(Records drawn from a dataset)
————————

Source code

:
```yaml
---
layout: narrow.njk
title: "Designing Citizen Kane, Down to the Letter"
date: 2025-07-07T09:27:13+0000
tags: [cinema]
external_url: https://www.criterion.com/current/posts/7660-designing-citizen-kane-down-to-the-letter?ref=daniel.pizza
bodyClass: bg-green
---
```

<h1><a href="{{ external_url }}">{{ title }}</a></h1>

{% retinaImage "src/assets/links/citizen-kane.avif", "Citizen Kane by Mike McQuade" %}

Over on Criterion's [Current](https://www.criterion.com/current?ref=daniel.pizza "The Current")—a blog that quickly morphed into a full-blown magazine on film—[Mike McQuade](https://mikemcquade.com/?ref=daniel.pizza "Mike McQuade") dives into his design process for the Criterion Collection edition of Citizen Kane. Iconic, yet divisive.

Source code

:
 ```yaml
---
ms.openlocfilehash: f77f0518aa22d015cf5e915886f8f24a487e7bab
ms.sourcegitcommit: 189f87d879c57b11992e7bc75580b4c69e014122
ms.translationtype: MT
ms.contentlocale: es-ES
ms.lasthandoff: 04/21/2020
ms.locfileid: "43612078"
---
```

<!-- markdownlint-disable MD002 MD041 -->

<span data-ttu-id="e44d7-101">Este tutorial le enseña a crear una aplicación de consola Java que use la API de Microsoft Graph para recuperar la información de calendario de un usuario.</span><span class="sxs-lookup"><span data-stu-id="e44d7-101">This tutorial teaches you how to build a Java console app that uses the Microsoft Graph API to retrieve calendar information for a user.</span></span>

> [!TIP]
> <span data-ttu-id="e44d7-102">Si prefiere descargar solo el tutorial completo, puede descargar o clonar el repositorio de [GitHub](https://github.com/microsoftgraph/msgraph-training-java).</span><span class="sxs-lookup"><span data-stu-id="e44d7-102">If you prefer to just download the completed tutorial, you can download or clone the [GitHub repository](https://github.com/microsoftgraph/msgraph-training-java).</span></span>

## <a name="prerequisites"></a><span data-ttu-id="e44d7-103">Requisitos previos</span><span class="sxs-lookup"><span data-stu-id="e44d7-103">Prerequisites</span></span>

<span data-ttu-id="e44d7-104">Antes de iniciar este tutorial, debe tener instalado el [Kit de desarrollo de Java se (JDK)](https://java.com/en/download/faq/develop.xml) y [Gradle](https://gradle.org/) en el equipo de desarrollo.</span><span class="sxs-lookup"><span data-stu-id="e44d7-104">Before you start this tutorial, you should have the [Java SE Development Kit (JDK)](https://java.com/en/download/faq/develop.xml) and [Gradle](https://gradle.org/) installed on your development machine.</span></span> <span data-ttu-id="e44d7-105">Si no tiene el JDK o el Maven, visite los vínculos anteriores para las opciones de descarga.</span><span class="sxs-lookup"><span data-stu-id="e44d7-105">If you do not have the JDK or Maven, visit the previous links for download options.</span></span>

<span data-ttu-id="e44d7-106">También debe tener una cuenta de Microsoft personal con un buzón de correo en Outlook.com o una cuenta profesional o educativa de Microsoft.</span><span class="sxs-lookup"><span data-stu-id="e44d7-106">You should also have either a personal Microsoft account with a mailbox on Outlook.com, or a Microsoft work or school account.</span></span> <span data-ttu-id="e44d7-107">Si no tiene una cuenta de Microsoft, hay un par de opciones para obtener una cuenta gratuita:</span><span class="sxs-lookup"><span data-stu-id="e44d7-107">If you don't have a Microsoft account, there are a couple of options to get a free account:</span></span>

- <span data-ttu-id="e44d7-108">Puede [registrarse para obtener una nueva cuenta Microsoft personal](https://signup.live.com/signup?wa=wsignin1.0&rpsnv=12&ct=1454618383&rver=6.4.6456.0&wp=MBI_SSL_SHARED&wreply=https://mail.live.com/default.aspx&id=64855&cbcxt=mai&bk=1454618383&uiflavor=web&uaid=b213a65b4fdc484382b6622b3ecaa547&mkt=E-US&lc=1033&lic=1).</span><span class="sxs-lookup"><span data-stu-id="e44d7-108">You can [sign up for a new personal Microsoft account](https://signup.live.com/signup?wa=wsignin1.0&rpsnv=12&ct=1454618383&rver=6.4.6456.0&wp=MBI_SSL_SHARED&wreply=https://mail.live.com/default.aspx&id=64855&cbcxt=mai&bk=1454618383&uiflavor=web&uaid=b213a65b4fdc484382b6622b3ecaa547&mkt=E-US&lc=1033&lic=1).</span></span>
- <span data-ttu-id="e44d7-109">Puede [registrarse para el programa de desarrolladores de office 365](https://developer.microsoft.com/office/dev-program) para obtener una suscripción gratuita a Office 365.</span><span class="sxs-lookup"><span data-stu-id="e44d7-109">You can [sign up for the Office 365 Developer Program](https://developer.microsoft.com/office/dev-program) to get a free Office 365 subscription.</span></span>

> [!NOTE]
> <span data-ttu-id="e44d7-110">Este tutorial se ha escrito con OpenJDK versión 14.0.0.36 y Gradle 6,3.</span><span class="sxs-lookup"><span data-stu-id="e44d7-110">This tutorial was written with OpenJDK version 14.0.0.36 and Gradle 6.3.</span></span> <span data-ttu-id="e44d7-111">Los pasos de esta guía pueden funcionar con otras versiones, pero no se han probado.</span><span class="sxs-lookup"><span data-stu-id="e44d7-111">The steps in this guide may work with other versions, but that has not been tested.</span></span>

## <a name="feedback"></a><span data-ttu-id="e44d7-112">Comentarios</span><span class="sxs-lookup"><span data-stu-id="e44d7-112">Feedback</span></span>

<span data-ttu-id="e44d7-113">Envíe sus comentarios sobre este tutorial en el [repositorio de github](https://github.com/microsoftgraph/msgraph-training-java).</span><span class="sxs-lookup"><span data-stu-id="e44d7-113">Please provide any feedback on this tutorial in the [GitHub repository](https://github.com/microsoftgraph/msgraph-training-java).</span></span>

————————

Aim of the exercise:
Nothing but the lines with "daniel" should be returned, copied from the entries above.

Response area:
external_url: https://www.criterion.com/current/posts/7660-designing-citizen-kane-down-to-the-letter?ref=daniel.pizza
Over on Criterion's [Current](https://www.criterion.com/current?ref=daniel.pizza "The Current")—a blog that quickly morphed into a full-blown magazine on film—[Mike McQuade](https://mikemcquade.com/?ref=daniel.pizza "Mike McQuade") dives into his design process for the Criterion Collection edition of Citizen Kane. Iconic, yet divisive.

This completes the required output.